Find all integers n such that $\sqrt{n-4 \sqrt{n-19}}$ is also an integer

Question

The following puzzle is from the December 2012 issue of the Eureka journal (published by The Cambridge University Mathematical Society).

Find all integers n such that $\sqrt{n-4 \sqrt{n-19}}$ is also an integer.
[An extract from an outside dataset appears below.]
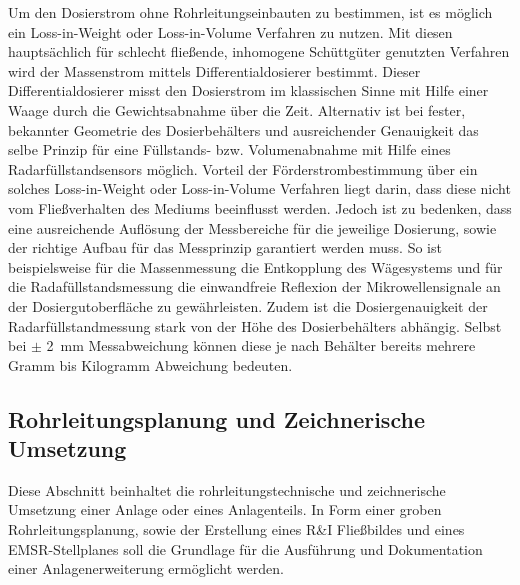 Um den Dosierstrom ohne Rohrleitungseinbauten zu bestimmen, ist es möglich ein Loss-in-Weight oder Loss-in-Volume Verfahren zu nutzen. Mit diesen hauptsächlich für schlecht fließende, inhomogene Schüttgüter genutzten Verfahren wird der Massenstrom mittels Differentialdosierer bestimmt. Dieser Differentialdosierer misst den Dosierstrom im klassischen Sinne mit Hilfe einer Waage durch die Gewichtsabnahme über die Zeit. Alternativ ist bei fester, bekannter Geometrie des Dosierbehälters und ausreichender Genauigkeit das selbe Prinzip für eine Füllstands- bzw. Volumenabnahme mit Hilfe eines Radarfüllstandsensors möglich. Vorteil der Förderstrombestimmung über ein solches Loss-in-Weight oder Loss-in-Volume Verfahren liegt darin, dass diese nicht vom Fließverhalten des Mediums beeinflusst werden. Jedoch ist zu bedenken, dass eine ausreichende Auflösung der Messbereiche für die jeweilige Dosierung, sowie der richtige Aufbau für das Messprinzip garantiert werden muss. So ist beispielsweise für die Massenmessung die Entkopplung des Wägesystems und für die Radafüllstandsmessung die einwandfreie Reflexion der Mikrowellensignale an der Dosiergutoberfläche zu gewährleisten. Zudem ist die Dosiergenauigkeit der Radarfüllstandmessung stark von der Höhe des Dosierbehälters abhängig. Selbst bei $\pm$ \SI{2}{\milli \meter} Messabweichung können diese je nach Behälter bereits mehrere Gramm bis Kilogramm Abweichung bedeuten.\,\mbox{\cite{Vetter.2002, VEGA.07.02.2022}}


%
%




\subsection{Rohrleitungsplanung und Zeichnerische Umsetzung}
Diese Abschnitt beinhaltet die rohrleitungstechnische und zeichnerische Umsetzung einer Anlage oder eines Anlagenteils. In Form einer groben Rohrleitungsplanung, sowie der Erstellung eines R\&I Fließbildes und eines EMSR-Stellplanes soll die Grundlage für die Ausführung und Dokumentation einer Anlagenerweiterung ermöglicht werden.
To be accepted, your answer must show that you have found all integers satisfying the given condition.

Answer 1

If $\sqrt{n-4\sqrt{n-19}}$ is an integer, then $\sqrt{n-19}$ must also be an integer, because square roots of integers are either integer or irrational. Let us call this integer $m=\sqrt{n-19}$. We rewrite the expression in terms on $m$:
$$\sqrt{m^2+19-4m}$$ which must be an integer. Therefore,
$$m^2+19-4m$$ must be a perfect square or, equivalently,
$$(m-2)^2+15$$
must be a perfect square. As $(m-2)^2$ is also a perfect square, we must find two perfect squares whose difference is 15. As the differences between consecutive perfect squares increase monotonically, it is easy to see that there are only two pairs of perfect squares that differ by 15: $(1, 16)$ and $(49, 64)$. The smaller square is $(m-2)^2$, so we have four options:
- $m-2=-1 \implies m=1 \implies n=20$.
- $m-2=1 \implies m=3 \implies n=28$.
- $m-2=-7 \implies m=-5 \implies n=44$. This solution is not valid.
- $m-2=7 \implies m=9 \implies n=100$.

So there are three solutions: $n=20$, $n=28$, $n=100$. The value $n=44$ is not valid because it would require the negative square root of $n-19$.